**Prompt**
All of the data that follows should be retyped exactly as it appears.

START Material for this task

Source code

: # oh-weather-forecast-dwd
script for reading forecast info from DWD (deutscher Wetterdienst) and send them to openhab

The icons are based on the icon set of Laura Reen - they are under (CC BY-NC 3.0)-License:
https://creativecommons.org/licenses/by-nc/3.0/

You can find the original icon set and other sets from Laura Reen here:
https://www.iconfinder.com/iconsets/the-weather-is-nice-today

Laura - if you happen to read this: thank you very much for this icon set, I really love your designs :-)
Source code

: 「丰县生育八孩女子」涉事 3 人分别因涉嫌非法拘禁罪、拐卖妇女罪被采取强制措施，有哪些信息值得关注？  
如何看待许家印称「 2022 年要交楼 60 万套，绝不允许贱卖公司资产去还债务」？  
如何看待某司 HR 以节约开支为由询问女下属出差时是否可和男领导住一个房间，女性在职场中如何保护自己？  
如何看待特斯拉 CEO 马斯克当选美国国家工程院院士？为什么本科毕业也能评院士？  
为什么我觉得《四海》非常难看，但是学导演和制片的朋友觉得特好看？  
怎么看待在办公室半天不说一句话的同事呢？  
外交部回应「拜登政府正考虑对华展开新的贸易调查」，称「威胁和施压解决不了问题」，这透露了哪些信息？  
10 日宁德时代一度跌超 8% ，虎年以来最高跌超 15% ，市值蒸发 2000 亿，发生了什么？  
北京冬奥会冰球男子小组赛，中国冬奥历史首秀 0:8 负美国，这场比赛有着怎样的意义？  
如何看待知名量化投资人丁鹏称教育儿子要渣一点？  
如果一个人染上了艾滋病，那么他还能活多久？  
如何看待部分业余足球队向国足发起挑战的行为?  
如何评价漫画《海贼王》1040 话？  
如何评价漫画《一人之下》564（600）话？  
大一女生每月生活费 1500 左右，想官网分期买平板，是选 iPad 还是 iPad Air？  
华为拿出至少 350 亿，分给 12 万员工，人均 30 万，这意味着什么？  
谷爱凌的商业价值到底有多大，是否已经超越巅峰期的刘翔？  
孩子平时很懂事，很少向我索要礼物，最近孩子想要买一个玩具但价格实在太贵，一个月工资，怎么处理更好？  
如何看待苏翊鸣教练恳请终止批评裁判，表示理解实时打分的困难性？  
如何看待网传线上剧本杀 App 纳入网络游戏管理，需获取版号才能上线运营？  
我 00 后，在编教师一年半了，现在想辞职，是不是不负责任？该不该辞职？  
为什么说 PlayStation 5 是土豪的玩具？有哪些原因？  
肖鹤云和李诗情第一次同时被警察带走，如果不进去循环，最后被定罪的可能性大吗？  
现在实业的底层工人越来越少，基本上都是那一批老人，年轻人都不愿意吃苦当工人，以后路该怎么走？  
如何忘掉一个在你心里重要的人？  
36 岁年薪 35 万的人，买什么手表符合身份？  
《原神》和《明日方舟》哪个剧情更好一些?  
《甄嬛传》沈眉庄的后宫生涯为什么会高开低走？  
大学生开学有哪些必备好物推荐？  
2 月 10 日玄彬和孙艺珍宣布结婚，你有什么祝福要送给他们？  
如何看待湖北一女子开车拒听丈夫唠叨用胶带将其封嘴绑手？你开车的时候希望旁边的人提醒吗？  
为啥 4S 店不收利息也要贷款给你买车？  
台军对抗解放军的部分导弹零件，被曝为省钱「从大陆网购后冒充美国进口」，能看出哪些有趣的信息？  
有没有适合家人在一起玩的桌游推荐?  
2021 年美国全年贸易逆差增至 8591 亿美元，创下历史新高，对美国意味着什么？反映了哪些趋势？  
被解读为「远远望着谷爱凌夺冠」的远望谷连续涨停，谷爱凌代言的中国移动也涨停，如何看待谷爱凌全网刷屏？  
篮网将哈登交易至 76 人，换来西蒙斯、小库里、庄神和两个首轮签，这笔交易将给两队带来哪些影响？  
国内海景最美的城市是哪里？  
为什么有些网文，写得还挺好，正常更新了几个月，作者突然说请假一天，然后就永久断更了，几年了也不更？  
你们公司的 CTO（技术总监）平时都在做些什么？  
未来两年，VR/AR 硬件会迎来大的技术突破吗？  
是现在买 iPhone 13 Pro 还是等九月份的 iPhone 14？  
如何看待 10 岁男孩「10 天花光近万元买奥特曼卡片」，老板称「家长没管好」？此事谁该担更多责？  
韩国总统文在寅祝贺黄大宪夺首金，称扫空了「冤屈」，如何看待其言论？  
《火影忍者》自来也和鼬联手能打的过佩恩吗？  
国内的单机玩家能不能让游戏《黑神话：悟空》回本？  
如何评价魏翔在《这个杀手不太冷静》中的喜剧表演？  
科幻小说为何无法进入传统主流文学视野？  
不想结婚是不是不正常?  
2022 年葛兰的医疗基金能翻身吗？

END Material for this task

**Task response**
Source code

: # oh-weather-forecast-dwd
script for reading forecast info from DWD (deutscher Wetterdienst) and send them to openhab

The icons are based on the icon set of Laura Reen - they are under (CC BY-NC 3.0)-License:
https://creativecommons.org/licenses/by-nc/3.0/

You can find the original icon set and other sets from Laura Reen here:
https://www.iconfinder.com/iconsets/the-weather-is-nice-today

Laura - if you happen to read this: thank you very much for this icon set, I really love your designs :-)
Source code

: 「丰县生育八孩女子」涉事 3 人分别因涉嫌非法拘禁罪、拐卖妇女罪被采取强制措施，有哪些信息值得关注？  
如何看待许家印称「 2022 年要交楼 60 万套，绝不允许贱卖公司资产去还债务」？  
如何看待某司 HR 以节约开支为由询问女下属出差时是否可和男领导住一个房间，女性在职场中如何保护自己？  
如何看待特斯拉 CEO 马斯克当选美国国家工程院院士？为什么本科毕业也能评院士？  
为什么我觉得《四海》非常难看，但是学导演和制片的朋友觉得特好看？  
怎么看待在办公室半天不说一句话的同事呢？  
外交部回应「拜登政府正考虑对华展开新的贸易调查」，称「威胁和施压解决不了问题」，这透露了哪些信息？  
10 日宁德时代一度跌超 8% ，虎年以来最高跌超 15% ，市值蒸发 2000 亿，发生了什么？  
北京冬奥会冰球男子小组赛，中国冬奥历史首秀 0:8 负美国，这场比赛有着怎样的意义？  
如何看待知名量化投资人丁鹏称教育儿子要渣一点？  
如果一个人染上了艾滋病，那么他还能活多久？  
如何看待部分业余足球队向国足发起挑战的行为?  
如何评价漫画《海贼王》1040 话？  
如何评价漫画《一人之下》564（600）话？  
大一女生每月生活费 1500 左右，想官网分期买平板，是选 iPad 还是 iPad Air？  
华为拿出至少 350 亿，分给 12 万员工，人均 30 万，这意味着什么？  
谷爱凌的商业价值到底有多大，是否已经超越巅峰期的刘翔？  
孩子平时很懂事，很少向我索要礼物，最近孩子想要买一个玩具但价格实在太贵，一个月工资，怎么处理更好？  
如何看待苏翊鸣教练恳请终止批评裁判，表示理解实时打分的困难性？  
如何看待网传线上剧本杀 App 纳入网络游戏管理，需获取版号才能上线运营？  
我 00 后，在编教师一年半了，现在想辞职，是不是不负责任？该不该辞职？  
为什么说 PlayStation 5 是土豪的玩具？有哪些原因？  
肖鹤云和李诗情第一次同时被警察带走，如果不进去循环，最后被定罪的可能性大吗？  
现在实业的底层工人越来越少，基本上都是那一批老人，年轻人都不愿意吃苦当工人，以后路该怎么走？  
如何忘掉一个在你心里重要的人？  
36 岁年薪 35 万的人，买什么手表符合身份？  
《原神》和《明日方舟》哪个剧情更好一些?  
《甄嬛传》沈眉庄的后宫生涯为什么会高开低走？  
大学生开学有哪些必备好物推荐？  
2 月 10 日玄彬和孙艺珍宣布结婚，你有什么祝福要送给他们？  
如何看待湖北一女子开车拒听丈夫唠叨用胶带将其封嘴绑手？你开车的时候希望旁边的人提醒吗？  
为啥 4S 店不收利息也要贷款给你买车？  
台军对抗解放军的部分导弹零件，被曝为省钱「从大陆网购后冒充美国进口」，能看出哪些有趣的信息？  
有没有适合家人在一起玩的桌游推荐?  
2021 年美国全年贸易逆差增至 8591 亿美元，创下历史新高，对美国意味着什么？反映了哪些趋势？  
被解读为「远远望着谷爱凌夺冠」的远望谷连续涨停，谷爱凌代言的中国移动也涨停，如何看待谷爱凌全网刷屏？  
篮网将哈登交易至 76 人，换来西蒙斯、小库里、庄神和两个首轮签，这笔交易将给两队带来哪些影响？  
国内海景最美的城市是哪里？  
为什么有些网文，写得还挺好，正常更新了几个月，作者突然说请假一天，然后就永久断更了，几年了也不更？  
你们公司的 CTO（技术总监）平时都在做些什么？  
未来两年，VR/AR 硬件会迎来大的技术突破吗？  
是现在买 iPhone 13 Pro 还是等九月份的 iPhone 14？  
如何看待 10 岁男孩「10 天花光近万元买奥特曼卡片」，老板称「家长没管好」？此事谁该担更多责？  
韩国总统文在寅祝贺黄大宪夺首金，称扫空了「冤屈」，如何看待其言论？  
《火影忍者》自来也和鼬联手能打的过佩恩吗？  
国内的单机玩家能不能让游戏《黑神话：悟空》回本？  
如何评价魏翔在《这个杀手不太冷静》中的喜剧表演？  
科幻小说为何无法进入传统主流文学视野？  
不想结婚是不是不正常?  
2022 年葛兰的医疗基金能翻身吗？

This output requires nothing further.